We have seen a growing number of security breaches in both large and small companies alike (i.e. -Sony, Target, and Home Depot). Each of these security breaches can be attributed to some extent to a lack of cybersecurity preparedness. In a recent Fortune article, the President and CEO of the Council of Cybersecurity discussed four measures that can be used to prevent up-to 80% of all known cybersecurity attacks. I will only discuss two of these measures in this article today because we have covered the other measure in past articles. The measures below are a critical step in protecting your infrastructure and are included in the Cybersecurity Framework released by the National Institute of Standards and Technology’s (NIST).
Measures to Improve Cybersecurity
Perform periodic hardware inventories – Having a complete and accurate inventory of all your technology assets is one of the first steps in protecting your network and sensitive data. NIST’s Cybersecurity Framework lists this as their first step in evaluating and protecting your infrastructure (ID.AM-1). It is important to identify all connected devices because every connected device has the potential to be exploited. If old or outdated hardware exists on your network and you don’t know about it then it provides a launching point for an attack.
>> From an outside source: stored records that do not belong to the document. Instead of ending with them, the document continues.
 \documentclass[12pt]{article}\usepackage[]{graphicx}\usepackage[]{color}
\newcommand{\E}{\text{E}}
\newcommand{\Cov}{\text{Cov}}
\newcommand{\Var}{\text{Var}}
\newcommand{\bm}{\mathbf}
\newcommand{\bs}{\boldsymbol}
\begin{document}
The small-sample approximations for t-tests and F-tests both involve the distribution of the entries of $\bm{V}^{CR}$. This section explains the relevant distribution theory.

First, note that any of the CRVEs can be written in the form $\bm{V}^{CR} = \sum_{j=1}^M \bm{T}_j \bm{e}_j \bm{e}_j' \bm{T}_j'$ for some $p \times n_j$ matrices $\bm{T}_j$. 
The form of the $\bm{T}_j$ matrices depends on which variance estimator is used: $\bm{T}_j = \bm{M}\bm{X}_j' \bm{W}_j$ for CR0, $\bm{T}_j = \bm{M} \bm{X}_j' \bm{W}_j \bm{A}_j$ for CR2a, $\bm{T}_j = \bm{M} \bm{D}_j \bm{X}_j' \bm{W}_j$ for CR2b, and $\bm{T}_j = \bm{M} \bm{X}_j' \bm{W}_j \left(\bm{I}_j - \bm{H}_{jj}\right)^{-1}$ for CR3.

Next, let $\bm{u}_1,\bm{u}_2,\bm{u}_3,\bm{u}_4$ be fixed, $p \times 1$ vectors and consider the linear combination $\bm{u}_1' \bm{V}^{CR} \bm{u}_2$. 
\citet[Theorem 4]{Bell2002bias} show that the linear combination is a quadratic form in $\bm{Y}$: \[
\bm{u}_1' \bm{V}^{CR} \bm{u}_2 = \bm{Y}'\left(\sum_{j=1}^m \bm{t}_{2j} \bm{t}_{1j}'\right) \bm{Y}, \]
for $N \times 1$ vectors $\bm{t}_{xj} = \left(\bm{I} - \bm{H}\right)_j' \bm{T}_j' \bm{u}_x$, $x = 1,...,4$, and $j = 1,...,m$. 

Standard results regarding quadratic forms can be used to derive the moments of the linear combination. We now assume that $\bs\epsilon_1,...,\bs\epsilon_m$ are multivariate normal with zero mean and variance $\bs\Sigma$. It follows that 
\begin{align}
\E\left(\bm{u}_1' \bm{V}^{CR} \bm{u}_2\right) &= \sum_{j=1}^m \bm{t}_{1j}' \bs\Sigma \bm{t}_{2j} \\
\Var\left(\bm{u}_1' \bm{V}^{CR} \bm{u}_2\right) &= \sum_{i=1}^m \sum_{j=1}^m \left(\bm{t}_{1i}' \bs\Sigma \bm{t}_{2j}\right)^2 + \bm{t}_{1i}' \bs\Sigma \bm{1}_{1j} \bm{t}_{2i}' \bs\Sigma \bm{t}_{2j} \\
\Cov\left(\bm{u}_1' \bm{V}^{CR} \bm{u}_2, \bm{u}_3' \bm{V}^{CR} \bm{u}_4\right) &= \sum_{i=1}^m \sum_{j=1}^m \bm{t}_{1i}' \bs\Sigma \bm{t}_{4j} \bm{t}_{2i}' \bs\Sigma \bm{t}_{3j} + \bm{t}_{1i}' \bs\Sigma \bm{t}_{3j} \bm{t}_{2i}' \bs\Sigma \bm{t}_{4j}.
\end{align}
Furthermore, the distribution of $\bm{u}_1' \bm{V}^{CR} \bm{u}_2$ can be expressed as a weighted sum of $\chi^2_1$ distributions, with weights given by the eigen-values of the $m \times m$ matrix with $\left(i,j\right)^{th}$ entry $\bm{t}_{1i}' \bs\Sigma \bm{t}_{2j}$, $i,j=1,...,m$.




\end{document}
Keeping a current list of hardware allows your security team to identify outdated hardware and replace or remove it, increasing security.
Perform periodic software inventories – The most recent reported cybersecurity attacks have occurred through either exploited software of through software installed by an end user. While it is important to identify the physical devices deployed, it is just as important to inventory the software applications installed. NIST includes this as the second step in identifying potential risks (ID.AM-2). Identifying installed software can help the IT department reduce security risks. When IT is aware of the software deployed, they are able to monitor these applications for security updates and patches. Unsupported software should be identified and removed to reduce the potential attack surface.
While asset management has traditionally been used for financial purposes, these listings will become increasingly more important in managing a business’ technology footprint. Various software applications can be used to perform these inventories, but as mentioned above the most important factor is knowing what exists.